By Dick Jones Communications,
[RxPG] Will graphic cigarette package warning labels significantly reduce demand? A new study suggests it will.
Current US policy requires that tobacco companies cover 50 percent of one side of a cigarette pack with a text warning. But the FDA recently unveiled nine new cigarette warning labels, which include graphic images of lung and mouth cancer, to be unveiled in September 2012.
A sample of 404 adult smokers from four states participated in an experimental auction on cigarette packs with four different kinds of warning labels. All packs carried the same message: smoking causes mouth cancer.

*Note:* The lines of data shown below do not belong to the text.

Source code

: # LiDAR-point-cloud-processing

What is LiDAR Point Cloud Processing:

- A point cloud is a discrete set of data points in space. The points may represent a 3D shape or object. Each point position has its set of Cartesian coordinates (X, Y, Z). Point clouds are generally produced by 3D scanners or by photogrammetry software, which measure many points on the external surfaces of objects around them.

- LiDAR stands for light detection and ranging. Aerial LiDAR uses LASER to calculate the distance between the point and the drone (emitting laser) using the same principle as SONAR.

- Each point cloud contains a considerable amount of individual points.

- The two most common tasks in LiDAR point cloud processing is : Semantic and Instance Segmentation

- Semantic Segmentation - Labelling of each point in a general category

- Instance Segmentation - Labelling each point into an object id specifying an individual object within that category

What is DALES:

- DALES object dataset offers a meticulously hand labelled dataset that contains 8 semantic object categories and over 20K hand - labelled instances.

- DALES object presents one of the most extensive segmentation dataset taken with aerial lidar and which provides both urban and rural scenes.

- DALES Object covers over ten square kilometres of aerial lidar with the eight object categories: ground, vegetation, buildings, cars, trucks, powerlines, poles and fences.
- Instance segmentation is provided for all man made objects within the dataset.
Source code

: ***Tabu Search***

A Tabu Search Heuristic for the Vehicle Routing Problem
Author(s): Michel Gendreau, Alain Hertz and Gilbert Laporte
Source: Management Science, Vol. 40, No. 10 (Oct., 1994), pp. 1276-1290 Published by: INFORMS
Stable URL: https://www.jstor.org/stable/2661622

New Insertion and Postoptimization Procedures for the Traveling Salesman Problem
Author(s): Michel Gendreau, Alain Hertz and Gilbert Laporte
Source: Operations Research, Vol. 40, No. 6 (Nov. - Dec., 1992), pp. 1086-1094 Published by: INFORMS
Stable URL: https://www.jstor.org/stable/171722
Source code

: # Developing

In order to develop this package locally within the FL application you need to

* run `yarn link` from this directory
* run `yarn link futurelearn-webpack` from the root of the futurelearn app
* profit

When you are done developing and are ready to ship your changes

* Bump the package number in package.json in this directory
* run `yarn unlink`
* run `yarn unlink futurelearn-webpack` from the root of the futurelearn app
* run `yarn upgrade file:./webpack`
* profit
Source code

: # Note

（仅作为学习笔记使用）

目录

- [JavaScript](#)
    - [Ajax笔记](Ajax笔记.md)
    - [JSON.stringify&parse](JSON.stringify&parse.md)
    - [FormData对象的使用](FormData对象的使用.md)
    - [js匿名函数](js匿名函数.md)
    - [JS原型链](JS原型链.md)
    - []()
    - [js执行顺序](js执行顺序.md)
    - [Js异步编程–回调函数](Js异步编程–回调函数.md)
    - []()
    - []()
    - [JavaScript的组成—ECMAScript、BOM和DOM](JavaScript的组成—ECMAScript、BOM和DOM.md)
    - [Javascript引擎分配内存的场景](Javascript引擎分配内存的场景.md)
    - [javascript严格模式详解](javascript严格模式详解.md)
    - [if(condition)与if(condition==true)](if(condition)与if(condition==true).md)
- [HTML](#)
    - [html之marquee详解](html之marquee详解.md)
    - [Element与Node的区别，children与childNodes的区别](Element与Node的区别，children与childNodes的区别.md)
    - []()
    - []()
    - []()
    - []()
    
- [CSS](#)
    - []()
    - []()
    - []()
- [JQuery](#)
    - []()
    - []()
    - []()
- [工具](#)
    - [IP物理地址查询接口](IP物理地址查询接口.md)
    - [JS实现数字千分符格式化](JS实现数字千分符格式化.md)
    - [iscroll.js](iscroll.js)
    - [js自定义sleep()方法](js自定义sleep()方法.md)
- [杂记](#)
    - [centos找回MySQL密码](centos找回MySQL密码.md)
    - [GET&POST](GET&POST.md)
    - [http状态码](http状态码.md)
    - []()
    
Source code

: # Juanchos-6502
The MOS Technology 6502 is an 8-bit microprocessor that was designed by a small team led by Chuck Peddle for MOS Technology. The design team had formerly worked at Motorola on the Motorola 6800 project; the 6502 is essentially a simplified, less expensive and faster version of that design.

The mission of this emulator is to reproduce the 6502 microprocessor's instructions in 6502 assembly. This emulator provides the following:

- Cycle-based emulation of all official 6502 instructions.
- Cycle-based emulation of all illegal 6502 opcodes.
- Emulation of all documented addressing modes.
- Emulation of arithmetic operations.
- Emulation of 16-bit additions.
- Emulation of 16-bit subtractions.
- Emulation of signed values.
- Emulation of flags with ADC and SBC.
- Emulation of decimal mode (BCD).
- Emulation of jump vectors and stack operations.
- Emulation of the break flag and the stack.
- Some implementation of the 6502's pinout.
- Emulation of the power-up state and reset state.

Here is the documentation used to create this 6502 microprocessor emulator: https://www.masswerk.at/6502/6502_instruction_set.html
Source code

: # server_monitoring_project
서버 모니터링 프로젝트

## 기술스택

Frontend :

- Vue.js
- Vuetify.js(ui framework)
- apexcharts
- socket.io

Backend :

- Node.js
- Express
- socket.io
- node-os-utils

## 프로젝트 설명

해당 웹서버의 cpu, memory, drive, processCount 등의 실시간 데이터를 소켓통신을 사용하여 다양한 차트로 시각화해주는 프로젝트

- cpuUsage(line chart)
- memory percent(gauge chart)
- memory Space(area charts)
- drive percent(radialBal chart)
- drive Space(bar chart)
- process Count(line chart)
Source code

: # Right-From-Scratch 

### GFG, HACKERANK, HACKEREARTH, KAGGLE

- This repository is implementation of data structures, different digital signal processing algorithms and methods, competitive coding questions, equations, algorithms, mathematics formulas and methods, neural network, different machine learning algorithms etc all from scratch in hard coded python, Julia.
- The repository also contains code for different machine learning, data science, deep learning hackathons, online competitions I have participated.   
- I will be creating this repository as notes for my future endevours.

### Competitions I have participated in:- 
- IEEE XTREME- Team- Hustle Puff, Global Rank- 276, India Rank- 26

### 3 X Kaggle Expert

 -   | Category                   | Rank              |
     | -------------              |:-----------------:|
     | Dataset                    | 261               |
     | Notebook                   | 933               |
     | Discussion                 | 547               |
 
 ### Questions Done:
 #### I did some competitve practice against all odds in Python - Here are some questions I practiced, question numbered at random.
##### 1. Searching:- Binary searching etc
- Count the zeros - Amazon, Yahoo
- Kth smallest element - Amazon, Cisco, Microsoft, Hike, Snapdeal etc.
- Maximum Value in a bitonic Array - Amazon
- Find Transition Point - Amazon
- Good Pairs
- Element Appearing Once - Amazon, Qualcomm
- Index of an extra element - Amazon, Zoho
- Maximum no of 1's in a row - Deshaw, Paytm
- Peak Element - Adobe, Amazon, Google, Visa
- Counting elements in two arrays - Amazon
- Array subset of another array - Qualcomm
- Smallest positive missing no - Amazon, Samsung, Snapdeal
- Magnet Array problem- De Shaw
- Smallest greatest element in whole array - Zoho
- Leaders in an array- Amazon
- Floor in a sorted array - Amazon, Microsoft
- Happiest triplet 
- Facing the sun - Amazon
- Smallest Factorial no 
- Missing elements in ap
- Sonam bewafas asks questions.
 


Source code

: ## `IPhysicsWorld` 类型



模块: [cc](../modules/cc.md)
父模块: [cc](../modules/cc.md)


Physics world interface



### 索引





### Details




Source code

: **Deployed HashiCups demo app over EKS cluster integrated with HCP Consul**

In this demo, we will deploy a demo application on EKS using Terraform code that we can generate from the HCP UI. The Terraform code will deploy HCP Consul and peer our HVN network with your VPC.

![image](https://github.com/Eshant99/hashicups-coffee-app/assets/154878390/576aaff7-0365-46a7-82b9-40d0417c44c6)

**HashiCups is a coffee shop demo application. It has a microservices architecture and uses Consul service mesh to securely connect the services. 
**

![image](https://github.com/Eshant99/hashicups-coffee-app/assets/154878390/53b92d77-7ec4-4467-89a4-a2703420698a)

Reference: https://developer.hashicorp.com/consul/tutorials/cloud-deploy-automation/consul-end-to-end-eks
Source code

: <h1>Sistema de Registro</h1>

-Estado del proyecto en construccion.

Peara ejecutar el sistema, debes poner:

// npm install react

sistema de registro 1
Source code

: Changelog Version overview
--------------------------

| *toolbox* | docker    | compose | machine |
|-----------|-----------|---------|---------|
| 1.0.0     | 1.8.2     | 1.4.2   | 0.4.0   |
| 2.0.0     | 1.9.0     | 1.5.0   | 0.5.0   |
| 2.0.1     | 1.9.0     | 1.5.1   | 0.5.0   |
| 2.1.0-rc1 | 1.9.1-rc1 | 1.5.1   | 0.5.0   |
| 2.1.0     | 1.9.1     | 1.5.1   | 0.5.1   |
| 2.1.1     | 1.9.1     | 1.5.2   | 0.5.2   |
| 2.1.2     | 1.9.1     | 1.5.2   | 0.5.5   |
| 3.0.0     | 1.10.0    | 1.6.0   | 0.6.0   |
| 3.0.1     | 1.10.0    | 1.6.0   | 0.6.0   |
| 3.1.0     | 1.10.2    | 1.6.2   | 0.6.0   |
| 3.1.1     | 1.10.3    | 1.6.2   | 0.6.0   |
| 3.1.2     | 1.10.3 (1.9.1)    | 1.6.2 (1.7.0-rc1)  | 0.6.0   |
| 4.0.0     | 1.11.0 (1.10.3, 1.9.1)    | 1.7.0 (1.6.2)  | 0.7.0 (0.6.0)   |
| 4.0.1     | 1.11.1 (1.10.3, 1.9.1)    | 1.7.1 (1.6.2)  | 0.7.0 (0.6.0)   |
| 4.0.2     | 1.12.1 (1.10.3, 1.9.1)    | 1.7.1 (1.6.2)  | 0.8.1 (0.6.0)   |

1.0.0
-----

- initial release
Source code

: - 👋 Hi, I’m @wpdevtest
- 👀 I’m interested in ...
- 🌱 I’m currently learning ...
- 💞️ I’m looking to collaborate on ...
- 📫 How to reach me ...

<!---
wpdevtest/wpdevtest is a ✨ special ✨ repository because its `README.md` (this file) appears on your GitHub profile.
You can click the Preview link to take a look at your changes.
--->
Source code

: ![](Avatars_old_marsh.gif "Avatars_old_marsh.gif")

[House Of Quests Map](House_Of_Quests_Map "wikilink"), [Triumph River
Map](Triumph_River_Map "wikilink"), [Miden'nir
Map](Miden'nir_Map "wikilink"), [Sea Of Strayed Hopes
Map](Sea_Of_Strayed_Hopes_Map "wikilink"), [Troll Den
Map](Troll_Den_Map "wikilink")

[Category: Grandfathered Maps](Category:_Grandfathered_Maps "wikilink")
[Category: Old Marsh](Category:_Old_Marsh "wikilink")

The first pack featured a text-only message on the side of the pack, the current US policy. The second had a text-only message that covered 50 percent of the lower half of the front, back and one side of the pack. A third had the same text message, but with a photo depicting mouth cancer. The fourth package had the same text and graphic photo, but was a mostly unbranded pack, meaning all color and symbolic brand elements were removed except for the brand's font, size and descriptors.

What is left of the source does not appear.